O segundo aspecto mais positivo está em que talvez afinal saiam as obras de infra-estrutura há tantos anos prometidas para o Rio de Janeiro mas nunca cumpridas, ou cumpridas apenas pela metade, ou mal cumpridas e mal fiscalizadas, com gastos excessivos - e, como no ítem anterior, resultados que deixaram a desejar. Ainda no último mês de abril estive em visita ao Rio e vi uma cidade mal tratada, com trânsito caótico e a eterna poluição em suas praias, baías e lagoas. Basta dizer que, em uma regata internacional, o barco do brasileiro Torben Grael ficou emaranhado em lixo flutuante. O melhor que se pode dizer, a respeito do episódio, é que felizmente o barco era de um brasileiro, não de um estrangeiro.
O terceiro aspecto mais positivo está em que talvez alguma coisa de mais eficiente se faça quanto à eterna falta de segurança do Rio de Janeiro. Basta lembrar que, há coisa de duas semanas, o estampido do escapamento de duas motos levou motoristas a abandonar seus carros no túnel Dois Irmãos e fugir espavoridos em direção ao Leblon, acreditando que eram vítimas de um arrastão originado na favela da Rocinha - provocando um gigantesco congestionamento, às oito horas da noite.
É uma população estressada.
Ao longo de décadas as vozes de esquerda vêm pedindo uma solução para a criminalidade no Rio de Janeiro com melhor distribuição de renda. Ao longo de décadas as vozes de direita vêm pedindo uma solução através de mais repressão policial.
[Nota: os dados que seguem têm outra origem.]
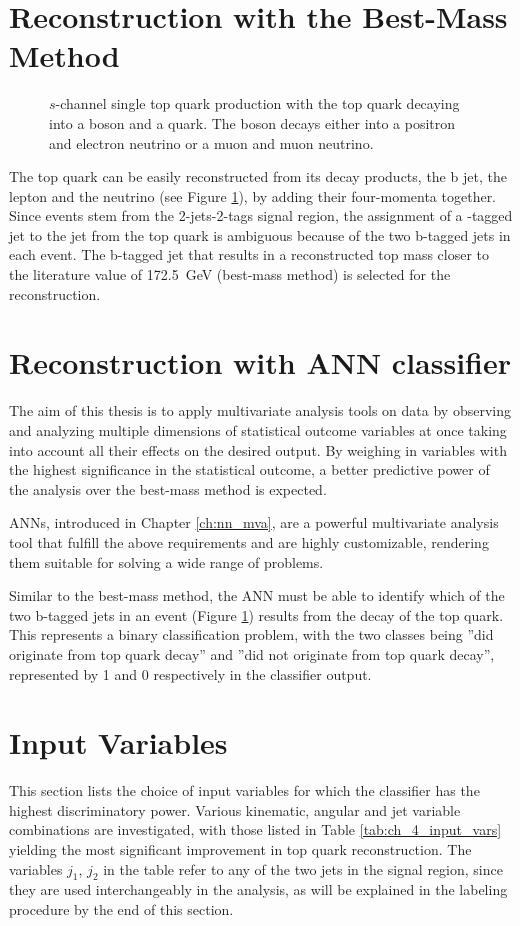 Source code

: \section{Reconstruction with the Best-Mass Method}
\label{sec:ch-4-best-mass}
\begin{figure}[h]
    \centering
    
    \caption{$s$-channel single top quark production with the top quark decaying into a \PWplus boson and a \Pbottom quark. The \PWplus boson decays either into a positron and electron neutrino or a muon and muon neutrino.}
    \label{fig:ch_4_single_top_reco}
\end{figure}
The top quark can be easily reconstructed from its decay products, the b jet, the lepton and the neutrino (see Figure \ref{fig:ch_4_single_top_reco}), by adding their four-momenta together. Since events stem from the 2-jets-2-tags signal region, the assignment of a \Pbottom-tagged jet to the \Pbottom jet from the top quark is ambiguous because of the two b-tagged jets in each event. The b-tagged jet that results in a reconstructed top mass closer to the literature value of \SI{172.5}{GeV} (best-mass method) is selected for the reconstruction.

\section{Reconstruction with ANN classifier}
The aim of this thesis is to apply multivariate analysis tools on data by observing and analyzing multiple dimensions of statistical outcome variables at once taking into account all their effects on the desired output. By weighing in variables with the highest significance in the statistical outcome, a better predictive power of the analysis over the best-mass method is expected.

ANNs, introduced in Chapter \ref{ch:nn_mva}, are a powerful multivariate analysis tool that fulfill the above requirements and are highly customizable, rendering them suitable for solving a wide range of problems.

Similar to the best-mass method, the ANN must be able to identify which of the two b-tagged jets in an event (Figure \ref{fig:ch_4_single_top_reco}) results from the decay of the top quark. This represents a binary classification problem, with the two classes being ''did originate from top quark decay'' and ''did not originate from top quark decay'', represented by 1 and 0 respectively in the classifier output.

\section{Input Variables}
\label{sec:ch-4-input-vars}
This section lists the choice of input variables for which the classifier has the highest discriminatory power. Various kinematic, angular and jet variable combinations are investigated, with those listed in Table \ref{tab:ch_4_input_vars} yielding the most significant improvement in top quark reconstruction. The variables $j_1$, $j_2$ in the table refer to any of the two jets in the signal region, since they are used interchangeably in the analysis, as will be explained in the labeling procedure by the end of this section.

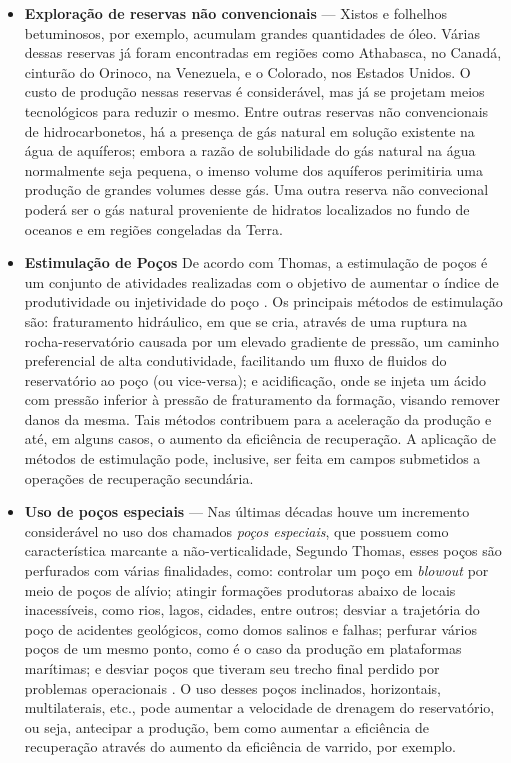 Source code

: \begin{itemize}
\item \textbf{Explora\c{c}\~{a}o de reservas n\~{a}o convencionais} --- Xistos e folhelhos betuminosos, por exemplo, acumulam grandes quantidades de \'{o}leo. V\'{a}rias dessas reservas j\'{a} foram encontradas em regi\~{o}es como Athabasca, no Canad\'{a}, cintur\~{a}o do Orinoco, na Venezuela, e o Colorado, nos Estados Unidos. O custo de produ\c{c}\~{a}o nessas reservas \'{e} consider\'{a}vel, mas j\'{a} se projetam meios tecnol\'{o}gicos para reduzir o mesmo. Entre outras reservas n\~{a}o convencionais de hidrocarbonetos, h\'{a} a presen\c{c}a de g\'{a}s natural em solu\c{c}\~{a}o existente na \'{a}gua de aqu\'{i}feros; embora a raz\~{a}o de solubilidade do g\'{a}s natural na \'{a}gua normalmente seja pequena, o imenso volume dos aqu\'{i}feros perimitiria uma produ\c{c}\~{a}o de grandes volumes desse g\'{a}s. Uma outra reserva n\~{a}o convecional poder\'{a} ser o g\'{a}s natural proveniente de hidratos localizados no fundo de oceanos e em regi\~{o}es congeladas da Terra.
\item \textbf{Estimula\c{c}\~{a}o de Po\c{c}os} De acordo com Thomas, a estimula\c{c}\~{a}o de po\c{c}os \'{e} um conjunto de atividades realizadas com o objetivo de aumentar o \'{i}ndice de produtividade ou injetividade do po\c{c}o \cite[p.~166]{engpetro}. Os principais m\'{e}todos de estimula\c{c}\~{a}o s\~{a}o: fraturamento hidr\'{a}ulico, em que se cria, atrav\'{e}s de uma ruptura na rocha-reservat\'{o}rio causada por um elevado gradiente de press\~{a}o, um caminho preferencial de alta condutividade, facilitando um fluxo de fluidos do reservat\'{o}rio ao po\c{c}o (ou vice-versa); e acidifica\c{c}\~{a}o, onde se injeta um \'{a}cido com press\~{a}o inferior \`{a} press\~{a}o de fraturamento da forma\c{c}\~{a}o, visando remover danos da mesma. Tais m\'{e}todos contribuem para a acelera\c{c}\~{a}o da produ\c{c}\~{a}o e at\'{e}, em alguns casos, o aumento da efici\^{e}ncia de recupera\c{c}\~{a}o. A aplica\c{c}\~{a}o de m\'{e}todos de estimula\c{c}\~{a}o pode, inclusive, ser feita em campos submetidos a opera\c{c}\~{o}es de recupera\c{c}\~{a}o secund\'{a}ria.
\item \textbf{Uso de po\c{c}os especiais} --- Nas \'{u}ltimas d\'{e}cadas houve um incremento consider\'{a}vel no uso dos chamados \textit{po\c{c}os especiais}, que possuem como caracter\'{i}stica marcante a n\~{a}o-verticalidade, Segundo Thomas, esses po\c{c}os s\~{a}o perfurados com v\'{a}rias finalidades, como: controlar um po\c{c}o em \textit{blowout} por meio de po\c{c}os de al\'{i}vio; atingir forma\c{c}\~{o}es produtoras abaixo de locais inacess\'{i}veis, como rios, lagos, cidades, entre outros; desviar a trajet\'{o}ria do po\c{c}o de acidentes geol\'{o}gicos, como domos salinos e falhas; perfurar v\'{a}rios po\c{c}os de um mesmo ponto, como \'{e} o caso da produ\c{c}\~{a}o em plataformas mar\'{i}timas; e desviar po\c{c}os que tiveram seu trecho final perdido por problemas operacionais \cite[p.~106]{engpetro}. O uso desses po\c{c}os inclinados, horizontais, multilaterais, etc., pode aumentar a velocidade de drenagem do reservat\'{o}rio, ou seja, antecipar a produ\c{c}\~{a}o, bem como aumentar a efici\^{e}ncia de recupera\c{c}\~{a}o atrav\'{e}s do aumento da efici\^{e}ncia de varrido, por exemplo.

\end{itemize}
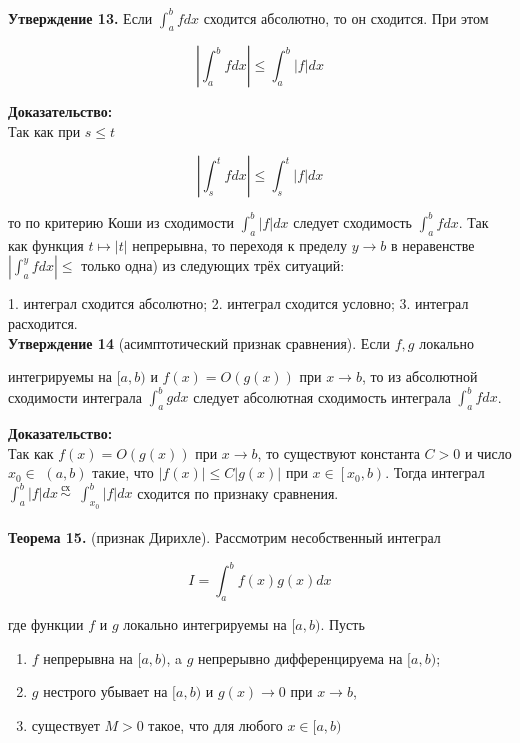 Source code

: \documentclass[a4paper,12pt]{article} %
\begin{document}
	\textbf{Утверждение 13.} Если $\int_{a}^{b} f d x$ сходится абсолютно, то он сходится. При этом
	
	$$
	\left|\int_{a}^{b} f d x\right| \leq \int_{a}^{b}|f| d x
	$$
	
	\textbf{Доказательство:\\}
	Так как при $s \leq t$
	
	$$
	\left|\int_{s}^{t} f d x\right| \leq \int_{s}^{t}|f| d x
	$$
	
	то по критерию Коши из сходимости $\int_{a}^{b}|f| d x$ следует сходимость $\int_{a}^{b} f d x$. Так как функция $t \mapsto|t|$ непрерывна, то переходя к пределу $y \rightarrow b$ в неравенстве $\left|\int_{a}^{y} f d x\right| \leq$
	только одна) из следующих трёх ситуаций:
	
	1. интеграл сходится абсолютно;
	2. интеграл сходится условно;
	3. интеграл расходится.\\

	\textbf{Утверждение 14} (асимптотический признак сравнения). Если $f, g$ локально
	
	интегрируемы на $[a, b)$ и $f(x)=O(g(x))$ при $x \rightarrow b$, то из абсолютной сходимости интеграла $\int_{a}^{b} g d x$ следует абсолютная сходимость интеграла $\int_{a}^{b} f d x$.
	
	\textbf{Доказательство:\\}
	Так как $f(x)=O(g(x))$ при $x \rightarrow b$, то существуют константа $C>0$ и число $x_{0} \in$ $(a, b)$ такие, что $|f(x)| \leq C|g(x)|$ при $x \in\left[x_{0}, b\right)$. Тогда интеграл $\int_{a}^{b}|f| d x \stackrel{\text { сх }}{\sim}$ $\int_{x_{0}}^{b}|f| d x$ сходится по признаку сравнения.
	\\
	\\
	\textbf{Теорема 15.} (признак Дирихле). Рассмотрим несобственный интеграл
	
	$$
	I=\int_{a}^{b} f(x) g(x) d x
	$$
	
	где функции $f$ и $g$ локально интегрируемы на $[a, b)$. Пусть
	
	\begin{enumerate}
		\item $f$ непрерывна на $[a, b)$, a $g$ непрерывно дифференцируема на $[a, b)$;
	
		\item $g$ нестрого убывает на $[a, b)$ и $g(x) \rightarrow 0$ при $x \rightarrow b$,
	
		\item существует $M>0$ такое, что для любого $x \in[a, b)$
	
	\end{enumerate}
	
\end{document}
O problema, é claro, tem que ser atacado pelos dois lados, e talvez algo de mais prático se faça agora.
Há alguns anos, quando o Rio e São Paulo disputavam o direito de serem candidatas às Olimpíadas de 2012 (Brasília já fracassara em sua candidatura para 2000 e o Rio fracassara em sua candidatura para 2004), escrevi um tópico no Jornal do Brasil baseado em um velho samba de Billy Blanco (“moço, olha o vexame, o ambiente exige respeito”), o que levou o presidente do Comitê Olímpico Brasileiro, Carlos Arthur Nuzman, a me ameaçar com um processo na Justiça.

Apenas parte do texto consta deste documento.